**The input**
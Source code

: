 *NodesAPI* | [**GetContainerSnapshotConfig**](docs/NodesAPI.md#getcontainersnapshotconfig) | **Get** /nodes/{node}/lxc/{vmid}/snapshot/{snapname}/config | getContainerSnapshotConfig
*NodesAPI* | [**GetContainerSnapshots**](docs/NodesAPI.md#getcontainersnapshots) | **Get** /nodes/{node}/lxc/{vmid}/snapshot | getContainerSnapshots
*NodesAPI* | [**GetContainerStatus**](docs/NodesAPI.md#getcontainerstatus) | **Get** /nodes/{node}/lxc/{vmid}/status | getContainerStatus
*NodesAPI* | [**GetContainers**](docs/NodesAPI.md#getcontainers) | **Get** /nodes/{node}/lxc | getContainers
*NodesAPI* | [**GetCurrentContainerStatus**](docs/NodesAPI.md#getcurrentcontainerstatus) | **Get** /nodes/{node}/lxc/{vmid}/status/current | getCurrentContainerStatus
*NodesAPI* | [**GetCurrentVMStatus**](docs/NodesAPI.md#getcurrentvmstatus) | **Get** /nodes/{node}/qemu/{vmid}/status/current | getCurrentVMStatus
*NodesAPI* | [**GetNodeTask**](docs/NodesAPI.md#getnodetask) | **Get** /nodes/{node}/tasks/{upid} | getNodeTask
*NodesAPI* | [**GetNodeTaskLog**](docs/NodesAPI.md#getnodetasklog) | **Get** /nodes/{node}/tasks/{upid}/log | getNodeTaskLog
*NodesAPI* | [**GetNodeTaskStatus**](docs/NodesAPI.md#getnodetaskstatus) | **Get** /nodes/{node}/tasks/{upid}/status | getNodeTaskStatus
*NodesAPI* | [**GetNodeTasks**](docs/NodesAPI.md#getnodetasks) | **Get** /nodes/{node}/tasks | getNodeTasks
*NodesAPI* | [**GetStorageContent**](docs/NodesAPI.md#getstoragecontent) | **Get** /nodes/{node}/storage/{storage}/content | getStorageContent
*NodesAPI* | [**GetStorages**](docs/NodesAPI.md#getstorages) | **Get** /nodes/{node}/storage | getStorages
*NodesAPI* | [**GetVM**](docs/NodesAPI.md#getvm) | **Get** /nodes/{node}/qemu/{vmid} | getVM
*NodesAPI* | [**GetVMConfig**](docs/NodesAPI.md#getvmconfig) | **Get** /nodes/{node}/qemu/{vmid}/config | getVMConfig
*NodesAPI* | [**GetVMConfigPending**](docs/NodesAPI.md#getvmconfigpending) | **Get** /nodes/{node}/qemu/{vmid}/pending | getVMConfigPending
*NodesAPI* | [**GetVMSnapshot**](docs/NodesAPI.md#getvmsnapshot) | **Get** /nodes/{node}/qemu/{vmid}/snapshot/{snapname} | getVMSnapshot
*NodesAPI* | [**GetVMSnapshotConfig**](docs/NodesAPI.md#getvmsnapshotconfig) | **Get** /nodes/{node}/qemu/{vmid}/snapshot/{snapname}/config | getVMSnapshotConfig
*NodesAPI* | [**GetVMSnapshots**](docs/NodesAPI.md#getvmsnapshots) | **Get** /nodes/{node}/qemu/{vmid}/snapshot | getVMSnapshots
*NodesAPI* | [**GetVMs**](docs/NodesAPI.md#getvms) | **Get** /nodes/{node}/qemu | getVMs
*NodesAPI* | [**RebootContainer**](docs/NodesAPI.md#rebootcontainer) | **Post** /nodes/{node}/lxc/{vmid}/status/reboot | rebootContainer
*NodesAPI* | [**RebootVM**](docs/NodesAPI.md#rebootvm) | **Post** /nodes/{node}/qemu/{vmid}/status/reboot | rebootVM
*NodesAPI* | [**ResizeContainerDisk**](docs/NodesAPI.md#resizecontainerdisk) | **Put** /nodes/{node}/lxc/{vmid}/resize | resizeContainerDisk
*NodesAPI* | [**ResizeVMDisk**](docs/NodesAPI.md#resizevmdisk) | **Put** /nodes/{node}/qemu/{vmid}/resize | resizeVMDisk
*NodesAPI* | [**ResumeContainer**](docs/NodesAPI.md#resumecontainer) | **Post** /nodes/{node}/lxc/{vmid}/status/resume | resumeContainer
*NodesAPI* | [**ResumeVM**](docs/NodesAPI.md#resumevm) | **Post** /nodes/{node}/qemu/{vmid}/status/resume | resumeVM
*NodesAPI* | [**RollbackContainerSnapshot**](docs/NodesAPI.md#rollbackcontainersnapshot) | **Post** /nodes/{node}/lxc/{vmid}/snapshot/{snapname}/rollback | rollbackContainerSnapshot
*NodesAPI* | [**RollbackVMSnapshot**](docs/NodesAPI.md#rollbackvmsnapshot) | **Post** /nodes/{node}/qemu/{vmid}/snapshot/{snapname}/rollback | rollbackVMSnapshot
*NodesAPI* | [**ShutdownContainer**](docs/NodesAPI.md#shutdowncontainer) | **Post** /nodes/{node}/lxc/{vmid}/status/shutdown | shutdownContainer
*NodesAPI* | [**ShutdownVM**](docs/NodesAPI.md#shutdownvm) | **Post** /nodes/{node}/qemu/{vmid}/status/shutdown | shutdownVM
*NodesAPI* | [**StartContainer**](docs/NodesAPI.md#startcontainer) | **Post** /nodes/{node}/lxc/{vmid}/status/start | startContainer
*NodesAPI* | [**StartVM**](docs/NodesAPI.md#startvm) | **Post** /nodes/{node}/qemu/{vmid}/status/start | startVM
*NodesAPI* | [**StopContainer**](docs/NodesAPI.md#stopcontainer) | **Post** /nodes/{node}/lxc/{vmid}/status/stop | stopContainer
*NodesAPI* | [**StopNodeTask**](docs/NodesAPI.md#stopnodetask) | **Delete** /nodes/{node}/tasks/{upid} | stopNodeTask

**Activity**
The lines you need are those with the word "upid"; list them from the entries.

**Exercise answer**
*NodesAPI* | [**GetNodeTask**](docs/NodesAPI.md#getnodetask) | **Get** /nodes/{node}/tasks/{upid} | getNodeTask
*NodesAPI* | [**GetNodeTaskLog**](docs/NodesAPI.md#getnodetasklog) | **Get** /nodes/{node}/tasks/{upid}/log | getNodeTaskLog
*NodesAPI* | [**GetNodeTaskStatus**](docs/NodesAPI.md#getnodetaskstatus) | **Get** /nodes/{node}/tasks/{upid}/status | getNodeTaskStatus
*NodesAPI* | [**StopNodeTask**](docs/NodesAPI.md#stopnodetask) | **Delete** /nodes/{node}/tasks/{upid} | stopNodeTask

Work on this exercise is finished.